Jaws will drop, shoulders will sulk and family budgets will shrink Friday as many Hoosiers receive their first paycheck impacted by the increase in the 2013 payroll tax.

For two years, Congress lowered the payroll tax, the amount taken out of each paycheck to go toward Social Security, from 6.2% to 4.2%.  Lawmakers decided against extending the payroll tax holiday during their infamous fiscal cliff negotiations and allowed the cut to expire.

A person earning $30,000 is expected to see $50 less in take-home pay each month for a total of $600 less per year.

Tax professionals at Jackson Hewitt told Fox 59 News the 2013 payroll tax hike does not affect filers’ 2012 tax returns, but will next year.

However, the timing of the fiscal cliff negotiations is impacting Americans’ wallets another way: delayed refund checks.

The Internal Revenue Service announced this week it would delay the opening of E-filing tax returns until Jan. 30, rather than the previously announced date of Jan. 22.  That also means early filers depending on that refund check must wait those eight days for their money back as well.

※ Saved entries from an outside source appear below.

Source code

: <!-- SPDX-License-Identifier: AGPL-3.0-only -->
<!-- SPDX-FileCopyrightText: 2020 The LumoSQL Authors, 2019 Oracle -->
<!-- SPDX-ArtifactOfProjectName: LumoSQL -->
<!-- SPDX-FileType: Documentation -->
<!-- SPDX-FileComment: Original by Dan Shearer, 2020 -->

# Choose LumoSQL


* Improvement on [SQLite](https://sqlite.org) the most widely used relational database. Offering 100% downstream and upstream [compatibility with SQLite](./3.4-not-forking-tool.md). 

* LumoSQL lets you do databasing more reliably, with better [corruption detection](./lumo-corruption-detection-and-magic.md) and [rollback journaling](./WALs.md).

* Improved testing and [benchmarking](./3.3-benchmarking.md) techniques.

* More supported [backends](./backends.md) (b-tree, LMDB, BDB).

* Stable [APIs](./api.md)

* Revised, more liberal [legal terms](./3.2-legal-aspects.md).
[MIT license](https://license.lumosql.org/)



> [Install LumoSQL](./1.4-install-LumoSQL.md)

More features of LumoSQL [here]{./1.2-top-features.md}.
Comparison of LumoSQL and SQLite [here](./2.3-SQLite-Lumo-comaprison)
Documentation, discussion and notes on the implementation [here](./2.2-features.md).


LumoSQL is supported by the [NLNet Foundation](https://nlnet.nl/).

Indianapolis-area Jackson Hewitt franchise owner Brenda Shipp said lawmakers put the IRS in that position because the fiscal cliff deal waited to extend certain tax credits until the vote on Jan. 1.

“They do need to make changes to their programming in their systems.  They need to update their forms and also test the system,” Shipp said.  “That’s unfortunate that the laws were passed so late that we’ve had this delay in them getting back their refund, but we’ll get it back to them as soon as possible.  The IRS is still saying that they should get their return back within 21 days after filing.”

Still, not everyone will be able to E-file Jan. 30.  The IRS won’t have certain forms ready for filers who take specific business credits and education credits until late February or March 1, Shipp said.

Shipp said Jackson Hewitt already updated its software to account for the changes, so anybody can come in, have their tax returns prepared and then just wait to officially submit them.  Shipp also described E-filing and using direct deposit as the quickest way to receive a refund check, if the taxpayer is entitled to one.